Title: Toward a new kind of Vaccine: A logical extension of the symmetrical immune network theory

Biography:

Dr. Gershom holds a PhD in Pathology & Laboratory Medicine from the University of British Columbia, Canada, an MSc in Biochemistry from the University of Sussex, UK, and an M.Sc in Microbiology & Immunology from the University of Mumbai, India. Edwin has strong biomedical research experience, working on basic and clinical projects in academic & government hospital settings. He is effective in communicating with both science and general audiences, building cooperative relationships to achieve set goals. He understands the burden of infectious disease and is committed to developing and advancing new therapeutics from lab to clinic. For his PhD, he demonstrated virus-mediated activation of host hemostatic proteins as the biochemical basis of clinical correlation of virus infection to vascular diseases.

Abstract

Background: The symmetrical immune network theory, developed in 1975, is based on the existence of specific T cell factors and hypothesizes that normal IgG immune responses comprise the production of 2 kinds of antibodies, namely antigen-specific antibodies and anti-idiotypic antibodies.

Objective: The aim of this study was to confirm the existence of specific T cells factors and to show that immunization of C3H mice with BL/6 skin or using nominal antigen for immunization (Tetanus Toxoid) induced production of antigen-specific (anti-BL/6 or antitetanus) antibodies plus anti-idiotypic antibodies (C3H anti-anti-C3H). Subsequently, we investigated the role of combinations of antigen-specific and anti-idiotype antibodies in a variety of animal models of clinical diseases.

Methods: Antigen-specific antibodies were produced by conventional immunization of mice (eg, with tetanus toxoid or by skin allografting). Subsequent anti-idiotypic antibodies were derived by exhaustive absorption of antigen-specific antibody, with confirmation of anti-idiotypic specificity by binding to relevant target antigen-specific antibodies in an enzyme-linked immunosorbent assay (ELISA). Antigen-specific plus anti-idiotypic antibodies were then used to modulate skin allograft survival, dextran sulfate sodium (DSS)-induced colitis, ovalbumin (OVA)-induced IgE production, and breast cancer growth in mice.

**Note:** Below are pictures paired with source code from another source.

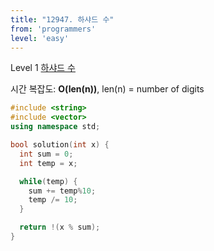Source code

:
 ```yaml
---
title: "12947. 하샤드 수"
from: 'programmers'
level: 'easy'
---
```


Level 1 [하샤드 수](https://programmers.co.kr/learn/courses/30/lessons/12947)

시간 복잡도: **O(len(n))**, len(n) = number of digits

```cpp
#include <string>
#include <vector>
using namespace std;

bool solution(int x) {
  int sum = 0;
  int temp = x;

  while(temp) {
    sum += temp%10;
    temp /= 10;
  }

  return !(x % sum);
}
```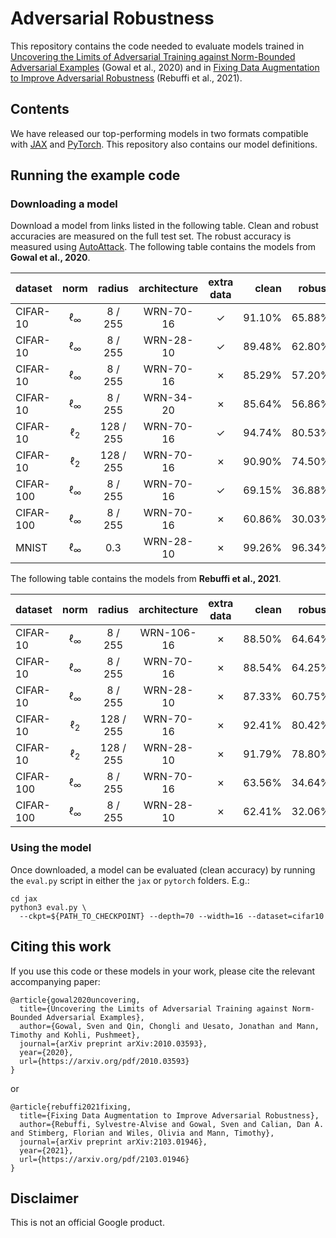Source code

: # Adversarial Robustness

This repository contains the code needed to evaluate models trained in
[Uncovering the Limits of Adversarial Training against Norm-Bounded Adversarial Examples](https://arxiv.org/abs/2010.03593)
(Gowal et al., 2020) and in
[Fixing Data Augmentation to Improve Adversarial Robustness](https://arxiv.org/abs/2103.01946)
(Rebuffi et al., 2021).


## Contents

We have released our top-performing models in two formats compatible with
[JAX](https://github.com/google/jax) and [PyTorch](https://pytorch.org/).
This repository also contains our model definitions.

## Running the example code

### Downloading a model

Download a model from links listed in the following table.
Clean and robust accuracies are measured on the full test set.
The robust accuracy is measured using
[AutoAttack](https://github.com/fra31/auto-attack).
The following table contains the models from **Gowal et al., 2020**.

| dataset | norm | radius | architecture | extra data | clean | robust | link |
|---|:---:|:---:|:---:|:---:|---:|---:|:---:|
| CIFAR-10 | &#8467;<sub>&infin;</sub> | 8 / 255 | WRN-70-16 | &#x2713; | 91.10% | 65.88% | [jax](https://storage.googleapis.com/dm-adversarial-robustness/cifar10_linf_wrn70-16_with.npy), [pt](https://storage.googleapis.com/dm-adversarial-robustness/cifar10_linf_wrn70-16_with.pt)
| CIFAR-10 | &#8467;<sub>&infin;</sub> | 8 / 255 | WRN-28-10 | &#x2713; | 89.48% | 62.80% | [jax](https://storage.googleapis.com/dm-adversarial-robustness/cifar10_linf_wrn28-10_with.npy), [pt](https://storage.googleapis.com/dm-adversarial-robustness/cifar10_linf_wrn28-10_with.pt)
| CIFAR-10 | &#8467;<sub>&infin;</sub> | 8 / 255 | WRN-70-16 | &#x2717; | 85.29% | 57.20% | [jax](https://storage.googleapis.com/dm-adversarial-robustness/cifar10_linf_wrn70-16_without.npy), [pt](https://storage.googleapis.com/dm-adversarial-robustness/cifar10_linf_wrn70-16_without.pt)
| CIFAR-10 | &#8467;<sub>&infin;</sub> | 8 / 255 | WRN-34-20 | &#x2717; | 85.64% | 56.86% | [jax](https://storage.googleapis.com/dm-adversarial-robustness/cifar10_linf_wrn34-20_without.npy), [pt](https://storage.googleapis.com/dm-adversarial-robustness/cifar10_linf_wrn34-20_without.pt)
| CIFAR-10 | &#8467;<sub>2</sub> | 128 / 255 | WRN-70-16 | &#x2713; | 94.74% | 80.53% | [jax](https://storage.googleapis.com/dm-adversarial-robustness/cifar10_l2_wrn70-16_with.npy), [pt](https://storage.googleapis.com/dm-adversarial-robustness/cifar10_l2_wrn70-16_with.pt)
| CIFAR-10 | &#8467;<sub>2</sub> | 128 / 255 | WRN-70-16 | &#x2717; | 90.90% | 74.50% | [jax](https://storage.googleapis.com/dm-adversarial-robustness/cifar10_l2_wrn70-16_without.npy), [pt](https://storage.googleapis.com/dm-adversarial-robustness/cifar10_l2_wrn70-16_without.pt)
| CIFAR-100 | &#8467;<sub>&infin;</sub> | 8 / 255 | WRN-70-16 | &#x2713; | 69.15% | 36.88% | [jax](https://storage.googleapis.com/dm-adversarial-robustness/cifar100_linf_wrn70-16_with.npy), [pt](https://storage.googleapis.com/dm-adversarial-robustness/cifar100_linf_wrn70-16_with.pt)
| CIFAR-100 | &#8467;<sub>&infin;</sub> | 8 / 255 | WRN-70-16 | &#x2717; | 60.86% | 30.03% | [jax](https://storage.googleapis.com/dm-adversarial-robustness/cifar100_linf_wrn70-16_without.npy), [pt](https://storage.googleapis.com/dm-adversarial-robustness/cifar100_linf_wrn70-16_without.pt)
| MNIST | &#8467;<sub>&infin;</sub> | 0.3 | WRN-28-10 | &#x2717; | 99.26% | 96.34% | [jax](https://storage.googleapis.com/dm-adversarial-robustness/mnist_linf_wrn28-10_without.npy), [pt](https://storage.googleapis.com/dm-adversarial-robustness/mnist_linf_wrn28-10_without.pt)

The following table contains the models from **Rebuffi et al., 2021**.

| dataset | norm | radius | architecture | extra data | clean | robust | link |
|---|:---:|:---:|:---:|:---:|---:|---:|:---:|
| CIFAR-10 | &#8467;<sub>&infin;</sub> | 8 / 255 | WRN-106-16 | &#x2717; | 88.50% | 64.64% | [jax](https://storage.googleapis.com/dm-adversarial-robustness/cifar10_linf_wrn106-16_cutmix_ddpm_v2.npy), [pt](https://storage.googleapis.com/dm-adversarial-robustness/cifar10_linf_wrn106-16_cutmix_ddpm_v2.pt)
| CIFAR-10 | &#8467;<sub>&infin;</sub> | 8 / 255 | WRN-70-16 | &#x2717; | 88.54% | 64.25% | [jax](https://storage.googleapis.com/dm-adversarial-robustness/cifar10_linf_wrn70-16_cutmix_ddpm_v2.npy), [pt](https://storage.googleapis.com/dm-adversarial-robustness/cifar10_linf_wrn70-16_cutmix_ddpm_v2.pt)
| CIFAR-10 | &#8467;<sub>&infin;</sub> | 8 / 255 | WRN-28-10 | &#x2717; | 87.33% | 60.75% | [jax](https://storage.googleapis.com/dm-adversarial-robustness/cifar10_linf_wrn28-10_cutmix_ddpm_v2.npy), [pt](https://storage.googleapis.com/dm-adversarial-robustness/cifar10_linf_wrn28-10_cutmix_ddpm_v2.pt)
| CIFAR-10 | &#8467;<sub>2</sub> | 128 / 255 | WRN-70-16 | &#x2717; | 92.41% | 80.42% | [jax](https://storage.googleapis.com/dm-adversarial-robustness/cifar10_l2_wrn70-16_cutmix_ddpm_v2.npy), [pt](https://storage.googleapis.com/dm-adversarial-robustness/cifar10_l2_wrn70-16_cutmix_ddpm_v2.pt)
| CIFAR-10 | &#8467;<sub>2</sub> | 128 / 255 | WRN-28-10 | &#x2717; | 91.79% | 78.80% | [jax](https://storage.googleapis.com/dm-adversarial-robustness/cifar10_l2_wrn28-10_cutmix_ddpm_v2.npy), [pt](https://storage.googleapis.com/dm-adversarial-robustness/cifar10_l2_wrn28-10_cutmix_ddpm_v2.pt)
| CIFAR-100 | &#8467;<sub>&infin;</sub> | 8 / 255 | WRN-70-16 | &#x2717; | 63.56% | 34.64% | [jax](https://storage.googleapis.com/dm-adversarial-robustness/cifar100_linf_wrn70-16_cutmix_ddpm.npy), [pt](https://storage.googleapis.com/dm-adversarial-robustness/cifar100_linf_wrn70-16_cutmix_ddpm.pt)
| CIFAR-100 | &#8467;<sub>&infin;</sub> | 8 / 255 | WRN-28-10 | &#x2717; | 62.41% | 32.06% | [jax](https://storage.googleapis.com/dm-adversarial-robustness/cifar100_linf_wrn28-10_cutmix_ddpm.npy), [pt](https://storage.googleapis.com/dm-adversarial-robustness/cifar100_linf_wrn28-10_cutmix_ddpm.pt)

### Using the model

Once downloaded, a model can be evaluated (clean accuracy) by running the
`eval.py` script in either the `jax` or `pytorch` folders. E.g.:

```
cd jax
python3 eval.py \
  --ckpt=${PATH_TO_CHECKPOINT} --depth=70 --width=16 --dataset=cifar10
```


## Citing this work

If you use this code or these models in your work, please cite the relevant
accompanying paper:

```
@article{gowal2020uncovering,
  title={Uncovering the Limits of Adversarial Training against Norm-Bounded Adversarial Examples},
  author={Gowal, Sven and Qin, Chongli and Uesato, Jonathan and Mann, Timothy and Kohli, Pushmeet},
  journal={arXiv preprint arXiv:2010.03593},
  year={2020},
  url={https://arxiv.org/pdf/2010.03593}
}
```

or

```
@article{rebuffi2021fixing,
  title={Fixing Data Augmentation to Improve Adversarial Robustness},
  author={Rebuffi, Sylvestre-Alvise and Gowal, Sven and Calian, Dan A. and Stimberg, Florian and Wiles, Olivia and Mann, Timothy},
  journal={arXiv preprint arXiv:2103.01946},
  year={2021},
  url={https://arxiv.org/pdf/2103.01946}
}
```

## Disclaimer

This is not an official Google product.
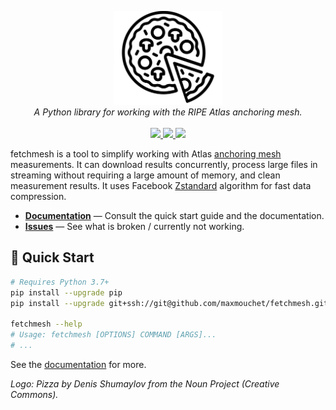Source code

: <p align="center">
  <img src="/docs/logo.png" height="150"><br/>
  <i>A Python library for working with the RIPE Atlas anchoring mesh.</i><br/><br/>
  <a href="https://github.com/maxmouchet/fetchmesh/actions">
    <img src="https://github.com/maxmouchet/fetchmesh/workflows/CI/badge.svg">
  </a>
  <a href="https://codecov.io/gh/maxmouchet/fetchmesh">
    <img src="https://codecov.io/gh/maxmouchet/fetchmesh/branch/master/graph/badge.svg?token=6w9W4QBFQx">
  </a>
  <a href="https://github.com/maxmouchet/fetchmesh/raw/gh-pages/fetchmesh.pdf">
    <img src="https://img.shields.io/badge/documenation-pdf-blue.svg?style=flat">
  </a>
</p>

fetchmesh is a tool to simplify working with Atlas [anchoring mesh](https://atlas.ripe.net/about/anchors/) measurements. It can download results concurrently, process large files in streaming without requiring a large amount of memory, and clean measurement results. It uses Facebook [Zstandard](https://facebook.github.io/zstd/) algorithm for fast data compression.

- [**Documentation**](https://github.com/maxmouchet/fetchmesh/raw/gh-pages/fetchmesh.pdf) — Consult the quick start guide and the documentation.
- [**Issues**](https://github.com/maxmouchet/fetchmesh/issues) — See what is broken / currently not working. 

## :rocket: Quick Start

```bash
# Requires Python 3.7+
pip install --upgrade pip
pip install --upgrade git+ssh://git@github.com/maxmouchet/fetchmesh.git

fetchmesh --help
# Usage: fetchmesh [OPTIONS] COMMAND [ARGS]...
# ...
```

See the [documentation](https://github.com/maxmouchet/fetchmesh/raw/gh-pages/fetchmesh.pdf) for more.

*Logo: Pizza by Denis Shumaylov from the Noun Project (Creative Commons).*
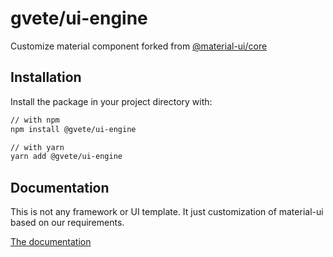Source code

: # gvete/ui-engine

Customize material component forked from [@material-ui/core](https://github.com/mui-org/material-ui)

## Installation

Install the package in your project directory with:

```sh
// with npm
npm install @gvete/ui-engine

// with yarn
yarn add @gvete/ui-engine
```

## Documentation
This is not any framework or UI template. It just customization of material-ui based on our requirements.

[The documentation](https://material-ui.com/)
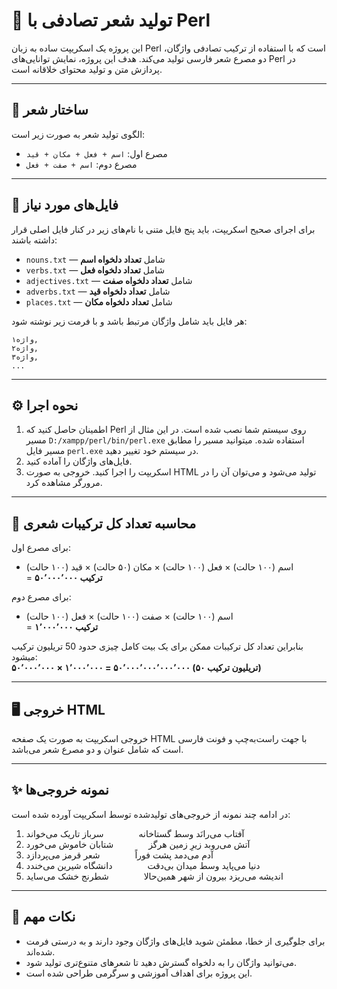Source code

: # 📜 تولید شعر تصادفی با Perl

این پروژه یک اسکریپت ساده به زبان Perl است که با استفاده از ترکیب تصادفی واژگان، دو مصرع شعر فارسی تولید می‌کند. هدف این پروژه، نمایش توانایی‌های Perl در پردازش متن و تولید محتوای خلاقانه است.

---

## 🧠 ساختار شعر

الگوی تولید شعر به صورت زیر است:

- مصرع اول: `اسم + فعل + مکان + قید`  
- مصرع دوم: `اسم + صفت + فعل`

---

## 📁 فایل‌های مورد نیاز

برای اجرای صحیح اسکریپت، باید پنج فایل متنی با نام‌های زیر در کنار فایل اصلی قرار داشته باشند:

- `nouns.txt` — شامل **تعداد دلخواه اسم**  
- `verbs.txt` — شامل **تعداد دلخواه فعل**  
- `adjectives.txt` — شامل **تعداد دلخواه صفت**  
- `adverbs.txt` — شامل **تعداد دلخواه قید**  
- `places.txt` — شامل **تعداد دلخواه مکان**  

هر فایل باید شامل واژگان مرتبط باشد و با فرمت زیر نوشته شود:

```
واژه۱,
واژه۲,
واژه۳,
...
```

---

## ⚙️ نحوه اجرا

1. اطمینان حاصل کنید که Perl روی سیستم شما نصب شده است. در این مثال از مسیر `D:/xampp/perl/bin/perl.exe` استفاده شده.  میتوانید مسیر را مطابق مسیر فایل `perl.exe` در سیستم خود تغییر دهید.
2. فایل‌های واژگان را آماده کنید.  
3. اسکریپت را اجرا کنید. خروجی به صورت HTML تولید می‌شود و می‌توان آن را در مرورگر مشاهده کرد.  

---

## 🧮 محاسبه تعداد کل ترکیبات شعری

برای مصرع اول:  
- اسم (۱۰۰ حالت) × فعل (۱۰۰ حالت) × مکان (۵۰ حالت) × قید (۱۰۰ حالت)  
= **۵۰٬۰۰۰٬۰۰۰ ترکیب**

برای مصرع دوم:  
- اسم (۱۰۰ حالت) × صفت (۱۰۰ حالت) × فعل (۱۰۰ حالت)  
= **۱٬۰۰۰٬۰۰۰ ترکیب**

بنابراین تعداد کل ترکیبات ممکن برای یک بیت کامل چیزی حدود 50 تریلیون ترکیب میشود:  
**۵۰٬۰۰۰٬۰۰۰ × ۱٬۰۰۰٬۰۰۰ = ۵۰٬۰۰۰٬۰۰۰٬۰۰۰٬۰۰۰ (۵۰ تریلیون ترکیب)**  

---

## 🖥️ خروجی HTML

خروجی اسکریپت به صورت یک صفحه HTML با جهت راست‌به‌چپ و فونت فارسی است که شامل عنوان و دو مصرع شعر می‌باشد.

---

## ✨ نمونه خروجی‌ها

در ادامه چند نمونه از خروجی‌های تولیدشده توسط اسکریپت آورده شده است:

1. آفتاب می‌رانَد وسط گستاخانه    سرباز تاریک می‌خواند  
2. آتش می‌روبد زیرِ زمین هرگز    شتابان خاموش می‌خورد  
3. آدم می‌دمد پشت فوراً    شعر قرمز می‌پردازد  
4. دنیا می‌پاید وسط میدان بی‌دقت    دانشگاه شیرین می‌خندد  
5. اندیشه می‌ریزد بیرون از شهر همین‌حالا    شطرنج خشک می‌ساید  

---

## 📌 نکات مهم

- برای جلوگیری از خطا، مطمئن شوید فایل‌های واژگان وجود دارند و به درستی فرمت شده‌اند.  
- می‌توانید واژگان را به دلخواه گسترش دهید تا شعرهای متنوع‌تری تولید شود.  
- این پروژه برای اهداف آموزشی و سرگرمی طراحی شده است.  
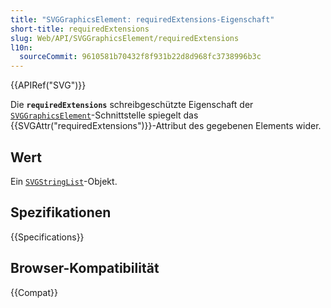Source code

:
 ```yaml
---
title: "SVGGraphicsElement: requiredExtensions-Eigenschaft"
short-title: requiredExtensions
slug: Web/API/SVGGraphicsElement/requiredExtensions
l10n:
  sourceCommit: 9610581b70432f8f931b22d8d968fc3738996b3c
---
```


{{APIRef("SVG")}}

Die **`requiredExtensions`** schreibgeschützte Eigenschaft der [`SVGGraphicsElement`](/de/docs/Web/API/SVGGraphicsElement)-Schnittstelle spiegelt das {{SVGAttr("requiredExtensions")}}-Attribut des gegebenen Elements wider.

## Wert

Ein [`SVGStringList`](/de/docs/Web/API/SVGStringList)-Objekt.

## Spezifikationen

{{Specifications}}

## Browser-Kompatibilität

{{Compat}}
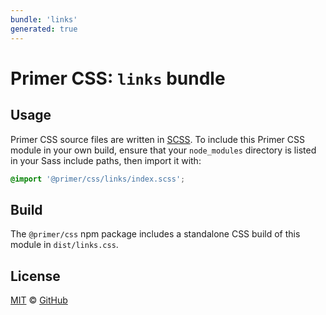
 ```yaml
---
bundle: 'links'
generated: true
---
```


# Primer CSS: `links` bundle

## Usage

Primer CSS source files are written in [SCSS]. To include this Primer CSS module in your own build, ensure that your `node_modules` directory is listed in your Sass include paths, then import it with:

```scss
@import '@primer/css/links/index.scss';
```

## Build

The `@primer/css` npm package includes a standalone CSS build of this module in `dist/links.css`.

## License

[MIT](https://github.com/primer/css/blob/main/LICENSE) &copy; [GitHub](https://github.com/)

[scss]: https://sass-lang.com/documentation/syntax#scss
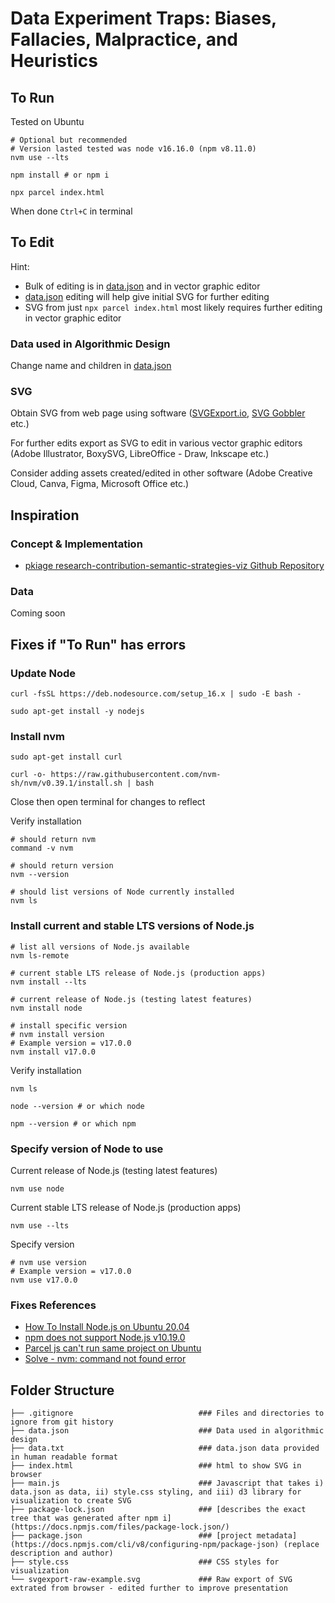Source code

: # Data Experiment Traps: Biases, Fallacies, Malpractice, and Heuristics

## To Run

Tested on Ubuntu

```shell
# Optional but recommended
# Version lasted tested was node v16.16.0 (npm v8.11.0)
nvm use --lts
```

```shell
npm install # or npm i
```

```
npx parcel index.html
```

When done `Ctrl+C` in terminal

## To Edit

Hint: 
- Bulk of editing is in [data.json](https://github.com/pkiage/research-contribution/blob/master/data.json) and in vector graphic editor
- [data.json](https://github.com/pkiage/research-contribution/blob/master/data.json) editing will help give initial SVG for further editing
- SVG from just `npx parcel index.html`  most likely requires further editing in vector graphic editor

### Data used in Algorithmic Design

Change name and children in [data.json](https://github.com/pkiage/research-contribution/blob/master/data.json)

### SVG

Obtain SVG from web page using software ([SVGExport.io](https://svgexport.io/), [SVG Gobbler](https://github.com/rossmoody/svg-gobbler) etc.)

For further edits export as SVG to edit in various vector graphic editors (Adobe Illustrator, BoxySVG, LibreOffice - Draw, Inkscape etc.)

Consider adding assets created/edited in other software (Adobe Creative Cloud, Canva, Figma, Microsoft Office etc.)

## Inspiration

### Concept & Implementation

- [pkiage research-contribution-semantic-strategies-viz Github Repository](https://github.com/pkiage/research-contribution-semantic-strategies-viz)

### Data

Coming soon

## Fixes if "To Run" has errors

### Update Node

```shell
curl -fsSL https://deb.nodesource.com/setup_16.x | sudo -E bash -

sudo apt-get install -y nodejs
```

### Install nvm

```shell
sudo apt-get install curl

curl -o- https://raw.githubusercontent.com/nvm-sh/nvm/v0.39.1/install.sh | bash
```

Close then open terminal for changes to reflect

Verify installation

```shell
# should return nvm
command -v nvm

# should return version
nvm --version

# should list versions of Node currently installed
nvm ls
```

### Install current and stable LTS versions of Node.js

```shell
# list all versions of Node.js available
nvm ls-remote
```

```shell
# current stable LTS release of Node.js (production apps)
nvm install --lts

# current release of Node.js (testing latest features)
nvm install node

# install specific version
# nvm install version
# Example version = v17.0.0
nvm install v17.0.0
```

Verify installation

```shell
nvm ls

node --version # or which node

npm --version # or which npm
```

### Specify version of Node to use

Current release of Node.js (testing latest features)

```shell
nvm use node
```

Current stable LTS release of Node.js (production apps)

```shell
nvm use --lts
```

Specify version

```shell
# nvm use version
# Example version = v17.0.0
nvm use v17.0.0
```

### Fixes References

- [How To Install Node.js on Ubuntu 20.04](https://www.digitalocean.com/community/tutorials/how-to-install-node-js-on-ubuntu-20-04)
- [npm does not support Node.js v10.19.0](https://askubuntu.com/questions/1382565/npm-does-not-support-node-js-v10-19-0)
- [Parcel js can't run same project on Ubuntu](https://stackoverflow.com/questions/68801380/parcel-js-cant-run-same-project-on-ubuntu)
- [Solve - nvm: command not found error](https://bobbyhadz.com/blog/nvm-command-not-found)

## Folder Structure

```folder-structure       
├── .gitignore                            ### Files and directories to ignore from git history
├── data.json                             ### Data used in algorithmic design
├── data.txt                              ### data.json data provided in human readable format
├── index.html                            ### html to show SVG in browser
├── main.js                               ### Javascript that takes i) data.json as data, ii) style.css styling, and iii) d3 library for visualization to create SVG
├── package-lock.json                     ### [describes the exact tree that was generated after npm i](https://docs.npmjs.com/files/package-lock.json/)
├── package.json                          ### [project metadata](https://docs.npmjs.com/cli/v8/configuring-npm/package-json) (replace description and author)
├── style.css                             ### CSS styles for visualization
└── svgexport-raw-example.svg             ### Raw export of SVG extrated from browser - edited further to improve presentation
```
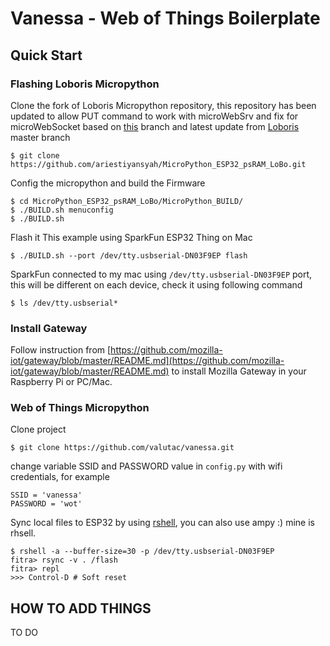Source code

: # Vanessa - Web of Things Boilerplate

## Quick Start

### Flashing Loboris Micropython

Clone the fork of Loboris Micropython repository, this repository has been
updated to allow PUT command to work with microWebSrv and fix for microWebSocket
based on [this](https://github.com/dhylands/MicroPython_ESP32_psRAM_LoBo) branch and latest update from [Loboris](https://github.com/dhylands/MicroPython_ESP32_psRAM_LoBo) master branch

```
$ git clone https://github.com/ariestiyansyah/MicroPython_ESP32_psRAM_LoBo.git
```

Config the micropython and build the Firmware
```
$ cd MicroPython_ESP32_psRAM_LoBo/MicroPython_BUILD/
$ ./BUILD.sh menuconfig
$ ./BUILD.sh
```

Flash it
This example using SparkFun ESP32 Thing on Mac

```
$ ./BUILD.sh --port /dev/tty.usbserial-DN03F9EP flash
```

SparkFun connected to my mac using `/dev/tty.usbserial-DN03F9EP` port, this will be
different on each device, check it using following command

```
$ ls /dev/tty.usbserial*
```

### Install Gateway

Follow instruction from
[https://github.com/mozilla-iot/gateway/blob/master/README.md](https://github.com/mozilla-iot/gateway/blob/master/README.md)
to install Mozilla Gateway in your Raspberry Pi or PC/Mac.

### Web of Things Micropython

Clone  project
```
$ git clone https://github.com/valutac/vanessa.git
```


change variable SSID and PASSWORD value in `config.py` with wifi credentials, for example
```
SSID = 'vanessa'
PASSWORD = 'wot'
```

Sync local files to ESP32 by using [rshell](https://github.com/dhylands/rshell),
you can also use ampy :) mine is rhsell.

```
$ rshell -a --buffer-size=30 -p /dev/tty.usbserial-DN03F9EP
fitra> rsync -v . /flash
fitra> repl
>>> Control-D # Soft reset
```

## HOW TO ADD THINGS

TO DO

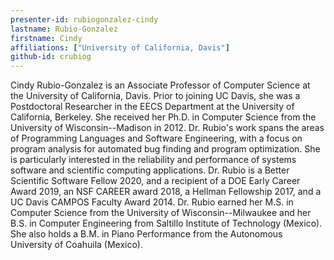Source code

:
 ```yaml
---
presenter-id: rubiogonzalez-cindy
lastname: Rubio-Gonzalez
firstname: Cindy
affiliations: ["University of California, Davis"]
github-id: crubiog
---
```

Cindy Rubio-Gonzalez is an Associate Professor of Computer Science at the University of California, Davis. Prior to joining UC Davis, she was a Postdoctoral Researcher in the EECS Department at the University of California, Berkeley. She received her Ph.D. in Computer Science from the University of Wisconsin--Madison in 2012. Dr. Rubio's work spans the areas of Programming Languages and Software Engineering, with a focus on program analysis for automated bug finding and program optimization. She is particularly interested in the reliability and performance of systems software and scientific computing applications. Dr. Rubio is a Better Scientific Software Fellow 2020, and a recipient of a DOE Early Career Award 2019, an NSF CAREER award 2018, a Hellman Fellowship 2017, and a UC Davis CAMPOS Faculty Award 2014. Dr. Rubio earned her M.S. in Computer Science from the University of Wisconsin--Milwaukee and her B.S. in Computer Engineering from Saltillo Institute of Technology (Mexico). She also holds a B.M. in Piano Performance from the Autonomous University of Coahuila (Mexico).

Results: Infusions of anti-BL/6 antibodies together with BL/6 anti-anti-BL/6 antibodies specifically suppressed (>85%) an immune response to BL/6 lymphocytes in C3H mice. The two kinds of antibodies with complementary specificity are hypothesized to stimulate 2 populations of T lymphocytes. Coselection of these 2 populations leads to a new stable steady state of the system with diminished reactivity to BL/6 tissue. A combination of anti-C3H and C3H anti-anti-C3H IgG antibodies down-regulated inflammation in a mouse model of inflammatory bowel disease (>75%) and attenuated anti-IgE production and sensitization to produce IL4 cytokines (>70%) in an OVA-allergy model. Combination of C3H anti-BL/6 and BL/6 anti-anti-BL/6 antibodies decreased tumor growth and metastases (>705) in an EMT6 transplantable breast cancer model.

Conclusions: Use of a combination of antigen-specific and anti-idiotypic antibodies has potential as a new class of vaccines.